The principal activity of the Group is the provision of services as consulting scientists and engineers to clients who are primarily in the insurance and legal professions.
2.Accounting policies
The financial statements have been prepared under the historical cost convention unless otherwise specified within these accounting policies and in accordance with Financial Reporting Standard 102, the Financial Reporting Standard applicable in the UK and the Republic of Ireland and the Companies Act 2006.
The financial statements are rounded to the nearest £.
The preparation of financial statements in compliance with FRS 102 requires the use of certain critical accounting estimates. It also requires Group management to exercise judgement in applying the Group's accounting policies (see note 3).
The following principal accounting policies have been applied:
The company has taken advantage of the following disclosure exemptions in preparing the company's individual financial statements, as permitted by the FRS 102:
the requirements of Section 7 Statement of Cash Flows; the requirements of Section 3 Financial Statement Presentation paragraph 3.17(d); the requirements of Section 11 Financial Instruments paragraphs 11.39 to 11.48A; the requirements of Section 12 Other Financial Instruments paragraphs 12.26 to 12.29; the requirements of Section 33 Related Party Disclosures paragraph 33.7. This information is included in the consolidated financial statements. The Company has taken advantage of the exemption contained within section 408 of the Companies Act 2006 not to present its own profit and loss account.
The consolidated financial statements present the results of the Company and its own subsidiaries ("the Group") as if they form a single entity. Intercompany transactions and balances between group companies are therefore eliminated in full.

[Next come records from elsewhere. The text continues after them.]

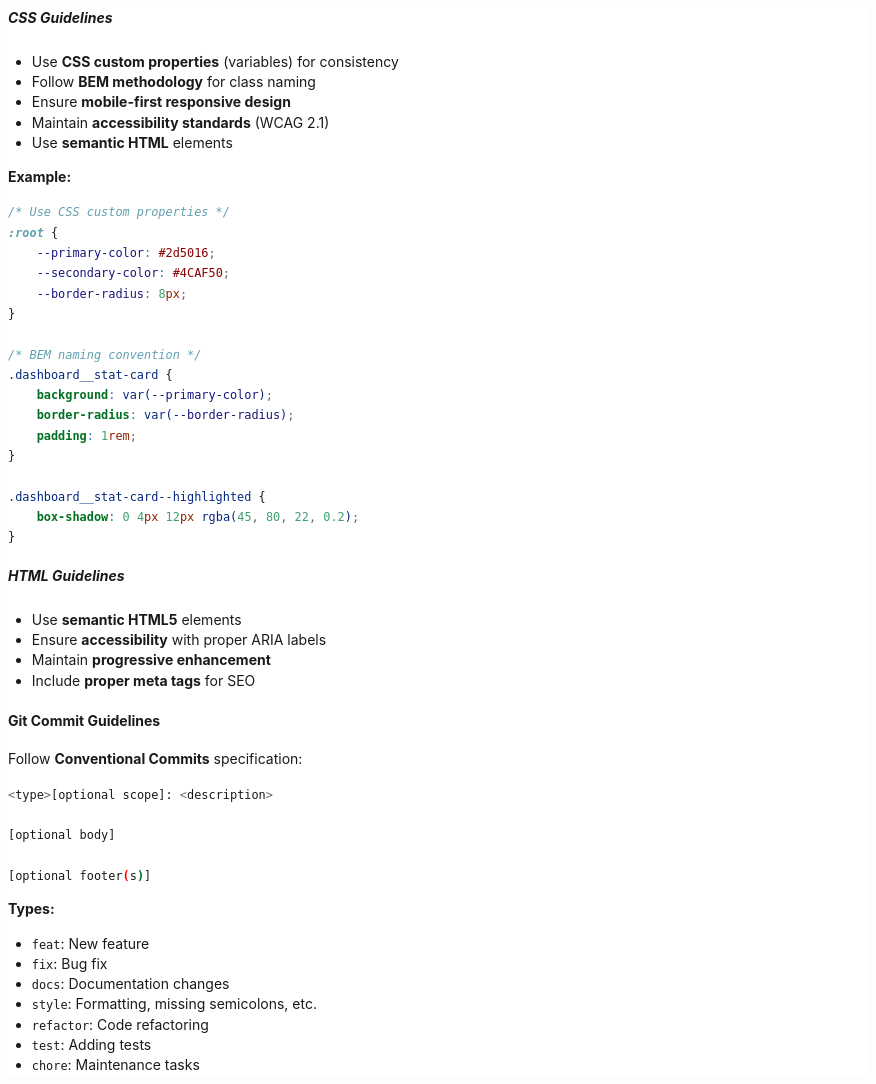 ##### **CSS Guidelines**
- Use **CSS custom properties** (variables) for consistency
- Follow **BEM methodology** for class naming
- Ensure **mobile-first responsive design**
- Maintain **accessibility standards** (WCAG 2.1)
- Use **semantic HTML** elements

**Example:**
```css
/* Use CSS custom properties */
:root {
    --primary-color: #2d5016;
    --secondary-color: #4CAF50;
    --border-radius: 8px;
}

/* BEM naming convention */
.dashboard__stat-card {
    background: var(--primary-color);
    border-radius: var(--border-radius);
    padding: 1rem;
}

.dashboard__stat-card--highlighted {
    box-shadow: 0 4px 12px rgba(45, 80, 22, 0.2);
}
```

##### **HTML Guidelines**
- Use **semantic HTML5** elements
- Ensure **accessibility** with proper ARIA labels
- Maintain **progressive enhancement**
- Include **proper meta tags** for SEO

#### **Git Commit Guidelines**

Follow **Conventional Commits** specification:

```bash
<type>[optional scope]: <description>

[optional body]

[optional footer(s)]
```

**Types:**
- `feat`: New feature
- `fix`: Bug fix
- `docs`: Documentation changes
- `style`: Formatting, missing semicolons, etc.
- `refactor`: Code refactoring
- `test`: Adding tests
- `chore`: Maintenance tasks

The consolidated financial statements incorporate the results of business combinations using the purchase method. In the Balance Sheet, the acquiree's identifiable assets, liabilities and contingent liabilities are initially recognised at their fair values at the acquisition date. The results of acquired operations are included in the Consolidated Statement of Comprehensive Income from the date on which control is obtained. They are deconsolidated from the date control ceases.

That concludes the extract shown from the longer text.